Es gibt eine neue Anlageklasse: Kryptowährungen. Wie im Artikel Bitcoin in Multi-Asset-Portfolios erörtert, hätte die Beimischung von 2 % Bitcoin in einem 60:40-Portfolio in den letzten zehn Jahren eine zusätzliche annualisierte Wertentwicklung von 1,3 % gebracht1. Gleichzeitig hätte sie die Volatilität des Portfolios nur um 0,2 % und den Drawdown um 1,2 % erhöht. Das schlägt sich in einem Information-Ratio2 nieder, das für eine Entscheidung zur Assetallokation praktisch unübertroffen ist. Selbst wenn wir uns nur auf das Jahr 2023 konzentrieren, hat Bitcoin mit 157 % rentiert. Eine Allokation von 2 % in Bitcoin hätte die Rendite eines Multi-Asset-Portfolios um 3 % erhöht und seine Positionierung in den Ranglisten drastisch verändert.
Mit anderen Worten: Wenn ein Multi-Asset-Manager beschließt, 2 % seines Portfolios in Bitcoin zu investieren, könnte er in der Rangliste ohne Weiteres um ein oder zwei Dezile aufsteigen. Im Jahr 2023 hätte ein Fonds, der im 40. Perzentil liegt, einen Sprung ins 10. Perzentil geschafft.
Das Fehlen einer Krypto-Allokation ist eine Untergewichtung
Der Clou ist, dass entgegen der Meinung vieler Multi-Asset-Manager eine Allokation von 2 % in Kryptowährungen keine aggressive Wette auf einen neuen und unerprobten Vermögenswert darstellt. Kryptowährungen sind inzwischen fast 15 Jahre alt, und ihre Marktkapitalisierung liegt bei etwa 2 Billionen US-Dollar. Anders gesagt: Sie machen 2 % des Marktportfolios aus, sodass 2 % tatsächlich eine neutrale Allokation darstellen. Nicht in Kryptowährungen zu investieren, ist eine massive Untergewichtung und die folgenreichste Allokationsentscheidung, die die meisten Multi-Asset-Manager derzeit treffen, ohne überhaupt darüber nachzudenken. Es ist eine Allokationsentscheidung, die sie allein im Jahr 2023 3 % an Wertentwicklung gekostet hat. Sobald Manager mit der Allokation beginnen, wird sich die Landschaft drastisch verändern – und ihr Ruf wird gestärkt oder vernichtet. Es ist jetzt höchste Zeit für Manager, darüber nachzudenken, ob sie an der Spitze stehen oder unter Protest in die Zukunft mitgeschleift werden wollen.

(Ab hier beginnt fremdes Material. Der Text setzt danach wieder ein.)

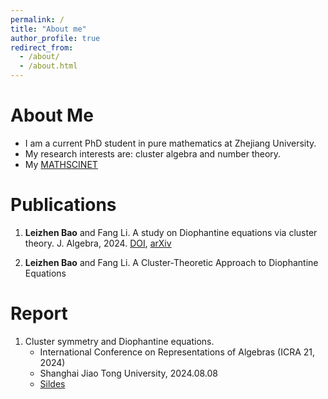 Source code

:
```yaml
---
permalink: /
title: "About me"
author_profile: true
redirect_from: 
  - /about/
  - /about.html
---
```


# About Me
* I am a current PhD student in pure mathematics at Zhejiang University.
* My research interests are: cluster algebra and number theory.
* My [MATHSCINET](http://mathscinet.ams.org/mathscinet/author?authorId=1584700)

# Publications
1. **Leizhen Bao** and Fang Li. A study on Diophantine equations via cluster theory. J. Algebra, 2024. 
   [DOI](https://doi.org/10.1016/j.jalgebra.2023.10.012), [arXiv](https://arxiv.org/abs/2306.00468)

2. **Leizhen Bao** and Fang Li. A Cluster-Theoretic Approach to Diophantine Equations


# Report
1. Cluster symmetry and Diophantine equations.
    * International Conference on Representations of Algebras (ICRA 21, 2024)
    * Shanghai Jiao Tong University, 2024.08.08
    * [Sildes](https://icra21.sjtu.edu.cn/LeizhenBao.pdf)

1 Quelle: Bloomberg, WisdomTree. Vom 31. Dezember 2013 bis zum 28. Juni 2024. In USD. Auf der Grundlage täglicher Renditen. Das globale 60:40-Portfolio setzt sich zu 60 % aus dem MSCI AC World und zu 40 % aus dem Bloomberg Multiverse zusammen. Es ist nicht möglich, direkt in einen Index zu investieren. Die historische Wertentwicklung ist kein Hinweis auf die künftige Wertentwicklung, und Anlagen können im Wert sinken.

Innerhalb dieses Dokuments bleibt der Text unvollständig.